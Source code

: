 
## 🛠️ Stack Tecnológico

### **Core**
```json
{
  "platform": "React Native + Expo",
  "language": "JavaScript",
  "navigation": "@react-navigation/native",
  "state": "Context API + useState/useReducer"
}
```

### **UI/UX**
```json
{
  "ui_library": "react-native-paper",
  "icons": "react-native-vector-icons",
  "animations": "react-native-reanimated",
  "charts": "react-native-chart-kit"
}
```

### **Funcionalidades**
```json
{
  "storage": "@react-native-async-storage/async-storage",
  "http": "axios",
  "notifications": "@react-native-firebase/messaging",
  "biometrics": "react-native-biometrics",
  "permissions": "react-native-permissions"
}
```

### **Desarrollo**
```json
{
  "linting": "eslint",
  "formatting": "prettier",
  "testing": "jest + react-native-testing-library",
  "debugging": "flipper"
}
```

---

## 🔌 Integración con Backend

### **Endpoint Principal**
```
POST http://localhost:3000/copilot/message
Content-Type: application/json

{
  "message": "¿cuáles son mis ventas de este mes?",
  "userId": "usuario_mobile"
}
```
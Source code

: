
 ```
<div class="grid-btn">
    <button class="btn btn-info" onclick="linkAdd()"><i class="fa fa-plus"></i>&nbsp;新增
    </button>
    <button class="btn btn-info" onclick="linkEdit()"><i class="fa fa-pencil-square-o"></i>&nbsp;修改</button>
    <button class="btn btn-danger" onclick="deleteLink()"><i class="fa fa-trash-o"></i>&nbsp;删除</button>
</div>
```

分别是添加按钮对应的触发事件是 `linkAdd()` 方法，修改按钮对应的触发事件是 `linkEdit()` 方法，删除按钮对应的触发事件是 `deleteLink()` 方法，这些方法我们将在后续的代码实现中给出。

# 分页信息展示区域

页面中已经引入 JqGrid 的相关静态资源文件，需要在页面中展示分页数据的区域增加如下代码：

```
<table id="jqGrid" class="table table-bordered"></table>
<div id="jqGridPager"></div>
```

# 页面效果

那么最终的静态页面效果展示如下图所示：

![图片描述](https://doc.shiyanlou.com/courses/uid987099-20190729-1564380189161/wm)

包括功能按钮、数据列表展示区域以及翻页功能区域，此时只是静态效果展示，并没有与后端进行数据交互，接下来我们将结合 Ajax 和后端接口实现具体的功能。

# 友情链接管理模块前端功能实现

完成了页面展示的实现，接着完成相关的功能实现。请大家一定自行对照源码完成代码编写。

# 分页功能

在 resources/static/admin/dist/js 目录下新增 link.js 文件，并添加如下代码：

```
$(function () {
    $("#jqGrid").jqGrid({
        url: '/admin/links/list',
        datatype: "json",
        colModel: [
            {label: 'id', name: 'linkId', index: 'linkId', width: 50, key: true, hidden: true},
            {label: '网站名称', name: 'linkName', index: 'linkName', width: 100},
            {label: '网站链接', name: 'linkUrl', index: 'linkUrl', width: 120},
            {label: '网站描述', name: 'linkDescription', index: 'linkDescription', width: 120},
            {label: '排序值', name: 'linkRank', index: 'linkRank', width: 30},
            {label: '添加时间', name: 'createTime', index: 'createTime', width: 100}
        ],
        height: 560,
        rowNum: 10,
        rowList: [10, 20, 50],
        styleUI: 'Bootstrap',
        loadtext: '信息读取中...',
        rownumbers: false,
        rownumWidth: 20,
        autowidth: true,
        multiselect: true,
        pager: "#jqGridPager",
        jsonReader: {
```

:::

Note every line in the material with "message" and copy it.

POST http://localhost:3000/copilot/message
  "message": "¿cuáles son mis ventas de este mes?",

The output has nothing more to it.